Harare (New Ziana) – The International Monetary Fund (IMF) has applauded efforts by the Zimbabwe government to tame inflation and stabilise the foreign exchange market and urged sustained use of appropriate policies to maintain the trend.
Through a combination of monetary and fiscal policy instruments, the government managed to douse an inflation hurricane that had swirled in the country earlier this year.
For example, gold coins introduced by the central bank sucked out billions of dollars from the market which could have otherwise ended up on the parallel currency market, thereby driving up inflation.
It is such efforts that have won the government plaudits from the IMF.
In an end of visit report, team leader Dhaneshwar Ghura said annual inflation, which had increased to 285 percent in August 2022, was decelerating.
“Currency and price pressures, which emerged earlier this year largely owing to a spike in broad money growth and an official exchange rate misaligned with market fundamentals, are subsiding,” he said.
“The IMF mission notes the authorities’ efforts to stabilize the local foreign exchange market and lower inflation. In this regard, the swift tightening of monetary policy along with greater official exchange rate flexibility and a prudent fiscal stance are policies in the right direction and have contributed to a narrowing of the premium in the parallel foreign exchange market.
“In addition, the authorities have identified large payments to suppliers, the result of over-invoicing, as a source of pressures on the parallel market and in response have launched value-for-money audits and introduced measures to strengthen procurement regulations.”
Ghura said multiple external and internal shocks continued to weigh on Zimbabwe’s growth prospects, and sustained government efforts to deal with these should see the country through as was the case last year.
He said the government’s swift response to the Covid-19 pandemic, supporting businesses, livelihoods, and the health sector, resulted in robust growth of 8.5 percent in 2021, underscoring the economy’s resilience.
“Renewed domestic and external shocks (inflation surge, erratic rainfall, electricity shortages, and Russia’s war in Ukraine) are, however, adversely affecting economic and social conditions. Real GDP growth is thus expected to decline to about 3.5 percent in 2022,” he said.

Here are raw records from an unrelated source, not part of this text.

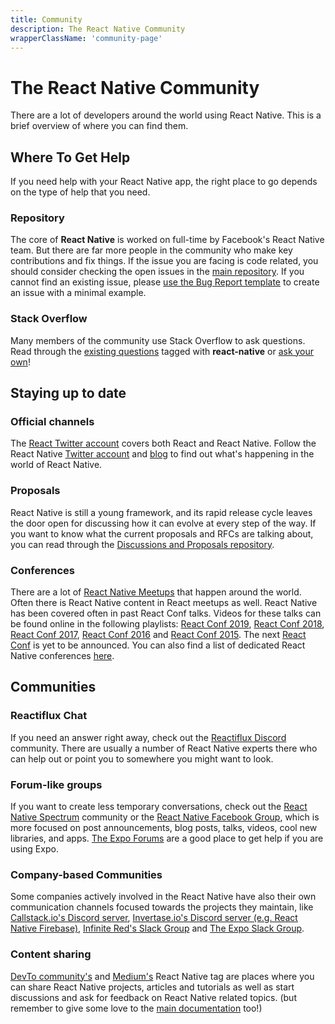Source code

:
 ```yaml
---
title: Community
description: The React Native Community
wrapperClassName: 'community-page'
---
```


# The React Native Community

There are a lot of developers around the world using React Native. This is a brief overview of where you can find them.

## Where To Get Help

If you need help with your React Native app, the right place to go depends on the type of help that you need.

### Repository

The core of **React Native** is worked on full-time by Facebook's React Native team. But there are far more people in the community who make key contributions and fix things. If the issue you are facing is code related, you should consider checking the open issues in the [main repository](https://github.com/facebook/react-native/issues). If you cannot find an existing issue, please [use the Bug Report template](https://github.com/facebook/react-native/issues/new?template=bug_report.md) to create an issue with a minimal example.

### Stack Overflow

Many members of the community use Stack Overflow to ask questions. Read through the [existing questions](http://stackoverflow.com/questions/tagged/react-native?sort=frequent) tagged with **react-native** or [ask your own](http://stackoverflow.com/questions/ask?tags=react-native)!

## Staying up to date

### Official channels

The [React Twitter account](https://twitter.com/reactjs) covers both React and React Native. Follow the React Native [Twitter account](https://twitter.com/reactnative) and [blog](blog) to find out what's happening in the world of React Native.

### Proposals

React Native is still a young framework, and its rapid release cycle leaves the door open for discussing how it can evolve at every step of the way. If you want to know what the current proposals and RFCs are talking about, you can read through the [Discussions and Proposals repository](https://github.com/react-native-community/discussions-and-proposals).

### Conferences

There are a lot of [React Native Meetups](http://www.meetup.com/topics/react-native/) that happen around the world. Often there is React Native content in React meetups as well. React Native has been covered often in past React Conf talks. Videos for these talks can be found online in the following playlists: [React Conf 2019](https://www.youtube.com/playlist?list=PLPxbbTqCLbGHPxZpw4xj_Wwg8-fdNxJRh), [React Conf 2018](https://www.youtube.com/watch?v=WXYPpY_mElQ), [React Conf 2017](https://www.youtube.com/playlist?list=PLb0IAmt7-GS3fZ46IGFirdqKTIxlws7e0), [React Conf 2016](https://www.youtube.com/playlist?list=PLb0IAmt7-GS0M8Q95RIc2lOM6nc77q1IY) and [React Conf 2015](https://www.youtube.com/watch?list=PLb0IAmt7-GS1cbw4qonlQztYV1TAW0sCr&v=KVZ-P-ZI6W4). The next [React Conf](https://conf.reactjs.org/) is yet to be announced. You can also find a list of dedicated React Native conferences [here](http://www.awesome-react-native.com/#conferences).

## Communities

### Reactiflux Chat

If you need an answer right away, check out the [Reactiflux Discord](https://discord.gg/reactiflux) community. There are usually a number of React Native experts there who can help out or point you to somewhere you might want to look.

### Forum-like groups

If you want to create less temporary conversations, check out the [React Native Spectrum](https://spectrum.chat/react-native) community or the [React Native Facebook Group](https://www.facebook.com/groups/react.native.community), which is more focused on post announcements, blog posts, talks, videos, cool new libraries, and apps. [The Expo Forums](https://forums.expo.io) are a good place to get help if you are using Expo.

### Company-based Communities

Some companies actively involved in the React Native have also their own communication channels focused towards the projects they maintain, like [Callstack.io's Discord server](https://discordapp.com/invite/zwR2Cdh), [Invertase.io's Discord server (e.g. React Native Firebase)](https://discord.gg/C9aK28N), [Infinite Red's Slack Group](https://infiniteredcommunity.herokuapp.com/) and [The Expo Slack Group](https://slack.expo.io/).

### Content sharing

[DevTo community's](https://dev.to/t/reactnative) and [Medium's](https://medium.com/tag/react-native) React Native tag are places where you can share React Native projects, articles and tutorials as well as start discussions and ask for feedback on React Native related topics. (but remember to give some love to the [main documentation](https://github.com/facebook/react-native-website) too!)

Finance and Economic Development Minister, Mthuli Ncube expects the country’s economy to grow by 4 percent this year, down from 4.6 percent earlier predicted, due to strong global and domestic headwinds the economy has had to navigate in the course of the year.
But the downward revision still remains one of the strongest GDP growth rates in the world this year, a period global economies have faced severe challenges ranging from sharp commodity price increases in the aftermath of the Russia-Ukraine war, escalating inflation and interest rates in the developed world, and difficulties countries have generally faced globally to nurse economies back to health, post-Covid 19.
In advanced economies, for example, GDP growth is projected to slow down to 2.4 percent this year, down from 5.2 percent last year, while in the sub-Saharan region, this is forecast to drop to 3.6 percent, from 4.7 percent in 2021.